Friday, February 6, 2015

The Metal Children

The Metal Children, by Adam Rapp, is a page-turner. It is hilarious and heartbreaking and offensive and confusing and unresolved and spellbinding--it pulls you in and doesn't let you back out till the final curtain. It's the story of a community reacting to a controversial work of art. Tobin Falmouth, the author of a graphic young adult novel that depicts, travels to a small town called Midlothia, where copies of his book have been pulled off of shelves and out of hands and stored in a giant underground vault. The young people of Midlothia are furious, and their backlash creates a huge and ultimately very violent rift in the community. The absurdity of the actions taken by both sides is such that often the audience does not know whether to be horrified or to laugh, and often they feel an uncomfortable, moving combination of the two. See for yourself:

STACEY: The best thing to do is stand your ground. Even if the pork patrol starts pressing in on you.
TOBIN: What’s the pork patrol?
STACEY: Just some boys from school who harass people. They’re small-minded bullies, but they think of themselves as community regulators. They believe community “pork” is bad for community “health.”  They wear Porky Pig masks and metal baseball cleats.
TOBIN: Jesus. Where the hell am I?

It’s hilarious when you hear it, and even funnier the first time we see a menacing figure appear wearing a pig mask. It’s not so funny when he beats Tobin to a pulp.

The ridiculousness of such events, in combination with their harsh level of plausibility and reality, makes the play very grounded. There is a great deal of self-evident truth in the story Rapp spins, and so the audience becomes very invested in and conflicted about the lives of these characters.

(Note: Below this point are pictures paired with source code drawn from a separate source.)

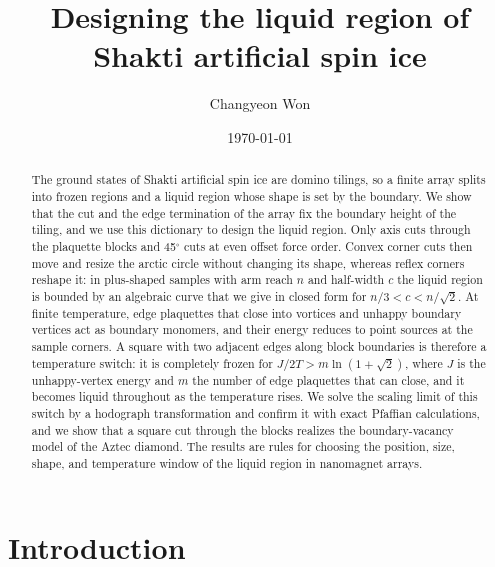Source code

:\documentclass[reprint,aps,prb,floatfix,longbibliography,amsmath,amssymb]{revtex4-2}
\begin{document}
\title{Designing the liquid region of Shakti artificial spin ice}

\author{Changyeon Won}

\date{\today}

\begin{abstract}
The ground states of Shakti artificial spin ice are domino tilings, so a finite array splits into frozen regions and a liquid region whose shape is set by the boundary. We show that the cut and the edge termination of the array fix the boundary height of the tiling, and we use this dictionary to design the liquid region. Only axis cuts through the plaquette blocks and 45$^\circ$ cuts at even offset force order. Convex corner cuts then move and resize the arctic circle without changing its shape, whereas reflex corners reshape it: in plus-shaped samples with arm reach $n$ and half-width $c$ the liquid region is bounded by an algebraic curve that we give in closed form for $n/3<c<n/\sqrt2$. At finite temperature, edge plaquettes that close into vortices and unhappy boundary vertices act as boundary monomers, and their energy reduces to point sources at the sample corners. A square with two adjacent edges along block boundaries is therefore a temperature switch: it is completely frozen for $J/2T>m\ln(1+\sqrt2)$, where $J$ is the unhappy-vertex energy and $m$ the number of edge plaquettes that can close, and it becomes liquid throughout as the temperature rises. We solve the scaling limit of this switch by a hodograph transformation and confirm it with exact Pfaffian calculations, and we show that a square cut through the blocks realizes the boundary-vacancy model of the Aztec diamond. The results are rules for choosing the position, size, shape, and temperature window of the liquid region in nanomagnet arrays.
\end{abstract}

\maketitle

\section{Introduction}\label{sec:intro}
\end{document}
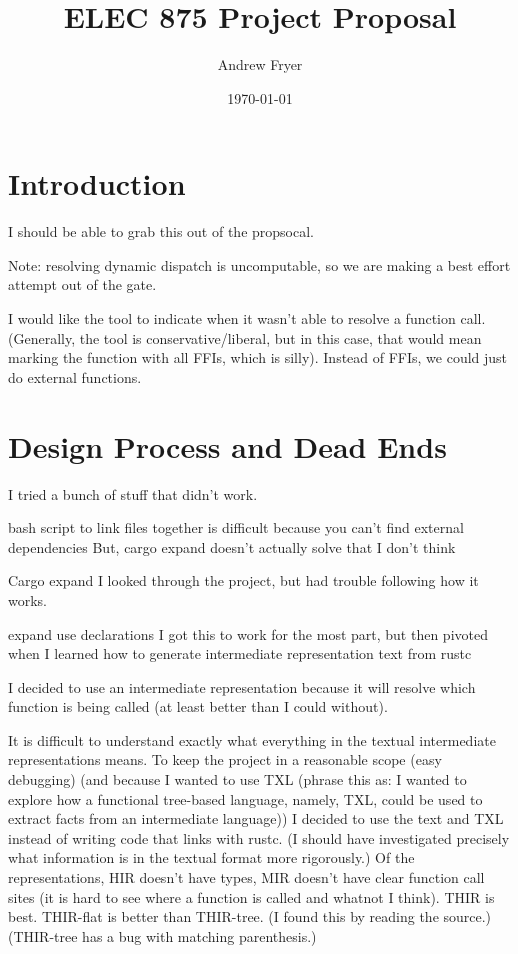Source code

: \documentclass[11pt]{article}
\title{ELEC 875 Project Proposal}
\author{Andrew Fryer}
\date{\today}
\begin{document}
\maketitle

\section{Introduction}
I should be able to grab this out of the propsocal.

Note: resolving dynamic dispatch is uncomputable, so we are making a best effort attempt out of the gate.

I would like the tool to indicate when it wasn't able to resolve a function call.
(Generally, the tool is conservative/liberal, but in this case, that would mean marking the function with all FFIs, which is silly).
Instead of FFIs, we could just do external functions.

\section{Design Process and Dead Ends}
I tried a bunch of stuff that didn't work.

bash script to link files together is difficult because you can't find external dependencies
But, cargo expand doesn't actually solve that I don't think

Cargo expand
I looked through the project, but had trouble following how it works.

expand use declarations
I got this to work for the most part, but then pivoted when I learned how to generate intermediate representation text from rustc

I decided to use an intermediate representation because it will resolve which function is being called (at least better than I could without).

It is difficult to understand exactly what everything in the textual intermediate representations means.
To keep the project in a reasonable scope (easy debugging) (and because I wanted to use TXL (phrase this as: I wanted to explore how a functional tree-based language, namely, TXL, could be used to extract facts from an intermediate language)) I decided to use the text and TXL instead of writing code that links with rustc.
(I should have investigated precisely what information is in the textual format more rigorously.)
Of the representations, HIR doesn't have types, MIR doesn't have clear function call sites (it is hard to see where a function is called and whatnot I think).
THIR is best.
THIR-flat is better than THIR-tree. (I found this by reading the source.)
(THIR-tree has a bug with matching parenthesis.)
\end{document}

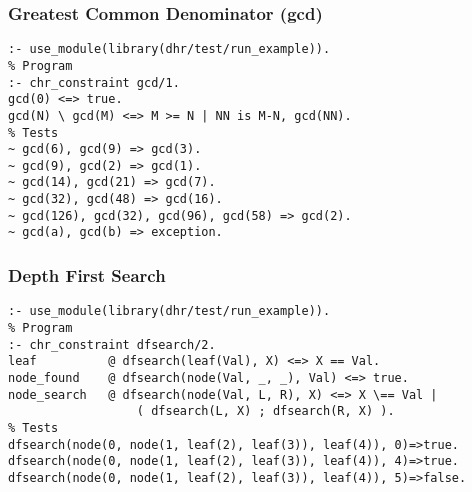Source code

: \subsubsection{Greatest Common Denominator (gcd)}

\begin{lstlisting}[frame=single, caption=test file for the greatest common denominator chr program, label={lst:test:gcd}]
:- use_module(library(dhr/test/run_example)).
% Program
:- chr_constraint gcd/1.
gcd(0) <=> true.
gcd(N) \ gcd(M) <=> M >= N | NN is M-N, gcd(NN).
% Tests
~ gcd(6), gcd(9) => gcd(3).
~ gcd(9), gcd(2) => gcd(1).
~ gcd(14), gcd(21) => gcd(7).
~ gcd(32), gcd(48) => gcd(16).
~ gcd(126), gcd(32), gcd(96), gcd(58) => gcd(2).
~ gcd(a), gcd(b) => exception.
\end{lstlisting}

\subsubsection{Depth First Search}

\begin{lstlisting}[frame=single, caption=test file for a depth first search chr program, label={lst:test:dfsearch}]
:- use_module(library(dhr/test/run_example)).
% Program
:- chr_constraint dfsearch/2.
leaf          @ dfsearch(leaf(Val), X) <=> X == Val.
node_found    @ dfsearch(node(Val, _, _), Val) <=> true.
node_search   @ dfsearch(node(Val, L, R), X) <=> X \== Val |
                  ( dfsearch(L, X) ; dfsearch(R, X) ).
% Tests
dfsearch(node(0, node(1, leaf(2), leaf(3)), leaf(4)), 0)=>true.
dfsearch(node(0, node(1, leaf(2), leaf(3)), leaf(4)), 4)=>true.
dfsearch(node(0, node(1, leaf(2), leaf(3)), leaf(4)), 5)=>false.
\end{lstlisting}

\newpage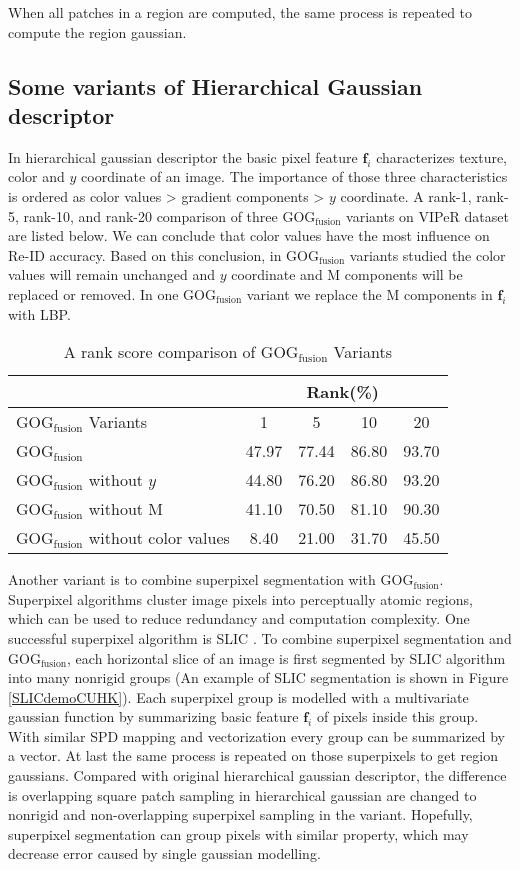 When all patches in a region are computed, the same process is repeated to compute the region gaussian. 
\subsection{Some variants of Hierarchical Gaussian descriptor}
In hierarchical gaussian descriptor the basic pixel feature $\bm{f}_i$ characterizes texture, color and $y$ coordinate of an image. The importance of those three characteristics is ordered as color values > gradient components > $y$ coordinate. A rank-1, rank-5, rank-10, and rank-20 comparison of three GOG$_\text{fusion}$ variants on VIPeR dataset are listed below. We can conclude that color values have the most influence on Re-ID accuracy. Based on this conclusion, in GOG$_\text{fusion}$ variants studied the color values will remain unchanged and $y$ coordinate and M components will be replaced or removed. In one GOG$_\text{fusion}$ variant we replace the M components in $\bm{f}_i$ with LBP. 

\begin{table}[H]
\centering
\caption{A rank score comparison of GOG$_\text{fusion}$ Variants}
\begin{tabular}{|l|c|c|c|c|}
\hline
 & \multicolumn{4}{|c|}{Rank(\%)}\\
\hline
GOG$_\text{fusion}$ Variants & 1 & 5 & 10 & 20 \\ 
\hline
GOG$_\text{fusion}$ &47.97 &77.44 & 86.80& 93.70\\
\hline
GOG$_\text{fusion}$ without $y$ & 44.80&  76.20& 86.80& 93.20\\
\hline
GOG$_\text{fusion}$ without M & 41.10&70.50&81.10&90.30\\
\hline
GOG$_\text{fusion}$ without color values & 8.40 &21.00&31.70& 45.50\\
\hline
\end{tabular}
\end{table}

Another variant is to combine superpixel segmentation with GOG$_\text{fusion}$. Superpixel algorithms cluster image pixels into perceptually atomic regions, which can be used to reduce redundancy and computation complexity. One successful superpixel algorithm is SLIC \cite{SLIC}. To combine superpixel segmentation and GOG$_\text{fusion}$, each horizontal slice of an image is first segmented by SLIC algorithm into many nonrigid groups (An example of SLIC segmentation is shown in Figure \ref{SLICdemoCUHK}). Each superpixel group is modelled with a multivariate gaussian function by summarizing basic feature $\bm{f}_i$ of pixels inside this group. With similar SPD mapping and vectorization every group can be summarized by a vector. At last the same process is repeated on those superpixels to get region gaussians. Compared with original hierarchical gaussian descriptor, the difference is overlapping square patch sampling in hierarchical gaussian are changed to nonrigid and non-overlapping superpixel sampling in the variant. Hopefully, superpixel segmentation can group pixels with similar property, which may decrease error caused by single gaussian modelling. 

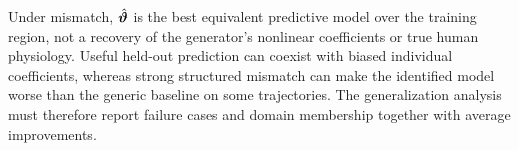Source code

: Under mismatch, $\hat{\vect{\vartheta}}$ is the best equivalent predictive
model over the training region, not a recovery of the generator's nonlinear
coefficients or true human physiology.  Useful held-out prediction can coexist
with biased individual coefficients, whereas strong structured mismatch can
make the identified model worse than the generic baseline on some trajectories.
The generalization analysis must therefore report failure cases and domain
membership together with average improvements.
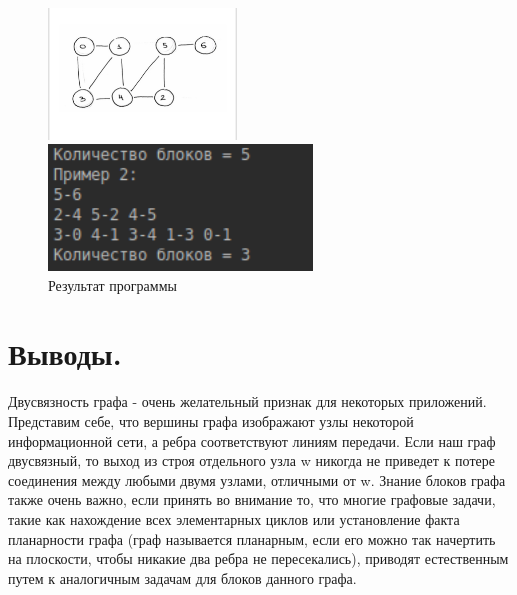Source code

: \documentclass[12pt,a4paper]{scrartcl}
\begin{document}
\begin{figure}[h]
	\begin{multicols}{2}
		\hfill
		\includegraphics[width=50mm]{graph2.jpg}
		\hfill
		\caption{Граф из Примера 2}
		\hfill
		\includegraphics[width=70mm]{ex2.png}
		\hfill
		\caption{Результат программы}
	\end{multicols}
\end{figure}

\section{Выводы.}
 Двусвязность графа - очень желательный признак для некоторых приложений. Представим себе, что вершины графа изображают узлы некоторой информационной сети, а ребра соответствуют линиям передачи. Если наш граф двусвязный, то выход из строя отдельного узла w никогда не приведет к потере соединения между любыми двумя узлами, отличными от w. Знание блоков графа также очень важно, если принять во внимание то, что многие графовые задачи, такие как нахождение всех элементарных циклов или установление факта планарности графа (граф называется планарным, если его можно так начертить на плоскости, чтобы никакие два ребра не пересекались), приводят естественным путем к аналогичным задачам для блоков данного графа.
\end{document}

Mr. Herbert has said that in the best theatre scenes, two characters are vehemently arguing against each other and are both right. The Metal Children is filled with such conflicts. It is complex and challenging and denies simplistic arguments like "freedom of speech" or "protect the children." It demands that the audience face the fact that truth is chaotic and right and wrong are not black and white. It asks more questions than it answers and leaves us to figure it out for ourselves. It’s great. Read it.